## Exercise directions
Only the lines from the start of the data below through the line that contains "denotan con -1" are to be copied, exactly and without pictures.

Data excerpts
=== Section Start ===

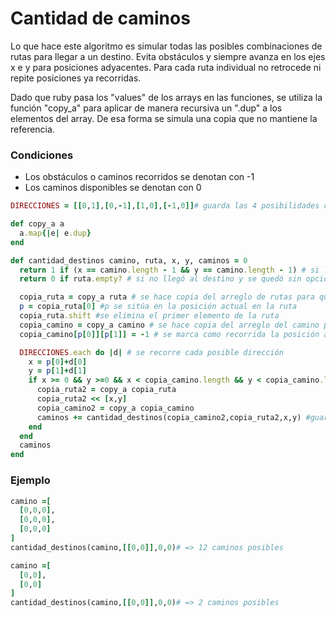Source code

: # Cantidad de caminos
Lo que hace este algoritmo es simular todas las posibles combinaciones de rutas para llegar a un destino. Evita obstáculos y siempre avanza en los ejes x e y para posiciones adyacentes. Para cada ruta individual no retrocede ni repite posiciones ya recorridas.

Dado que ruby pasa los "values" de los arrays en las funciones, se utiliza la función "copy_a" para aplicar de manera recursiva un ".dup" a los elementos del array. De esa forma se simula una copia que no mantiene la referencia.

### Condiciones
* Los obstáculos o caminos recorridos se denotan con -1
* Los caminos disponibles se denotan con 0

```ruby
DIRECCIONES = [[0,1],[0,-1],[1,0],[-1,0]]# guarda las 4 posibilidades de movimientos ↓, ↑, →, ←

def copy_a a 
  a.map{|e| e.dup}
end

def cantidad_destinos camino, ruta, x, y, caminos = 0
  return 1 if (x == camino.length - 1 && y == camino.length - 1) # si llegó al destino retorna 1, pues encontró un camino válido
  return 0 if ruta.empty? # si no llegó al destino y se quedó sin opciones, retorna 0 pues no encontró camino válido

  copia_ruta = copy_a ruta # se hace copia del arreglo de rutas para que las modificaciones no se repliquen a otros niveles de recursión
  p = copia_ruta[0] #p se sitúa en la posición actual en la ruta
  copia_ruta.shift #se elimina el primer elemento de la ruta
  copia_camino = copy_a camino # se hace copia del arreglo del camino para que las modificaciones no se repliquen a otros niveles de recursión
  copia_camino[p[0]][p[1]] = -1 # se marca como recorrida la posición actual, solo para este nivel de profundidad

  DIRECCIONES.each do |d| # se recorre cada posible dirección
    x = p[0]+d[0]
    y = p[1]+d[1]
    if x >= 0 && y >=0 && x < copia_camino.length && y < copia_camino.length && copia_camino[x][y] != -1 # si es una posición valida, lo agrega al arreglo de rutas
      copia_ruta2 = copy_a copia_ruta
      copia_ruta2 << [x,y]
      copia_camino2 = copy_a copia_camino
      caminos += cantidad_destinos(copia_camino2,copia_ruta2,x,y) #guarda en caminos todos los retornos de las rutas recorridas
    end
  end
  caminos
end
```
### Ejemplo
```ruby
camino =[
  [0,0,0],
  [0,0,0],
  [0,0,0]
]
cantidad_destinos(camino,[[0,0]],0,0)# => 12 caminos posibles

camino =[
  [0,0],
  [0,0]
]
cantidad_destinos(camino,[[0,0]],0,0)# => 2 caminos posibles
```
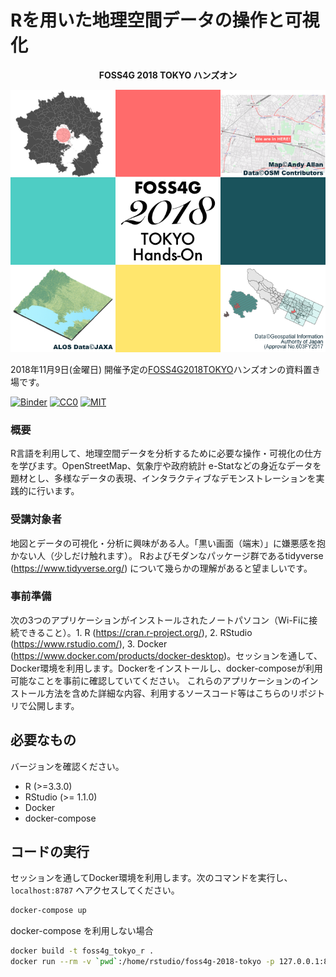 Rを用いた地理空間データの操作と可視化
=================

<p align="center"><b>FOSS4G 2018 TOKYO ハンズオン</b></p>

<p align="center"><img src="inst/readme-banner.png" width="580"></p>

2018年11月9日(金曜日) 開催予定の[FOSS4G2018TOKYO](https://www.osgeo.jp/events/foss4g-2018/foss4g-2018-tokyo)ハンズオンの資料置き場です。

[![Binder](http://mybinder.org/badge.svg)](https://mybinder.org/v2/gh/uribo/foss4g-2018-tokyo/master?urlpath=rstudio)
[![CC0](https://img.shields.io/badge/license_\(images\)_-CC0-green.svg)](https://creativecommons.org/publicdomain/zero/1.0/)
[![MIT](https://img.shields.io/badge/license_\(code\)_-MIT-green.svg)](https://opensource.org/licenses/MIT)

### 概要

R言語を利用して、地理空間データを分析するために必要な操作・可視化の仕方を学びます。OpenStreetMap、気象庁や政府統計 e-Statなどの身近なデータを題材とし、多様なデータの表現、インタラクティブなデモンストレーションを実践的に行います。

### 受講対象者

地図とデータの可視化・分析に興味がある人。「黒い画面（端末）」に嫌悪感を抱かない人（少しだけ触れます）。
Rおよびモダンなパッケージ群であるtidyverse (https://www.tidyverse.org/) について幾らかの理解があると望ましいです。

### 事前準備

次の3つのアプリケーションがインストールされたノートパソコン（Wi-Fiに接続できること）。1. R (https://cran.r-project.org/), 2. RStudio (https://www.rstudio.com/), 3. Docker (https://www.docker.com/products/docker-desktop)。セッションを通して、Docker環境を利用します。Dockerをインストールし、docker-composeが利用可能なことを事前に確認していてください。
これらのアプリケーションのインストール方法を含めた詳細な内容、利用するソースコード等はこちらのリポジトリで公開します。


## 必要なもの

バージョンを確認ください。

* R (>=3.3.0)
* RStudio (>= 1.1.0)
* Docker
* docker-compose

## コードの実行

セッションを通してDocker環境を利用します。次のコマンドを実行し、`localhost:8787` へアクセスしてください。

``` bash
docker-compose up
```

docker-compose を利用しない場合

```bash
docker build -t foss4g_tokyo_r .
docker run --rm -v `pwd`:/home/rstudio/foss4g-2018-tokyo -p 127.0.0.1:8787:8787 -e DISABLE_AUTH=true foss4g_tokyo_r
```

=== Section End ===

## Reply to the exercise
Source code

: # Cantidad de caminos
Lo que hace este algoritmo es simular todas las posibles combinaciones de rutas para llegar a un destino. Evita obstáculos y siempre avanza en los ejes x e y para posiciones adyacentes. Para cada ruta individual no retrocede ni repite posiciones ya recorridas.

Dado que ruby pasa los "values" de los arrays en las funciones, se utiliza la función "copy_a" para aplicar de manera recursiva un ".dup" a los elementos del array. De esa forma se simula una copia que no mantiene la referencia.

### Condiciones
* Los obstáculos o caminos recorridos se denotan con -1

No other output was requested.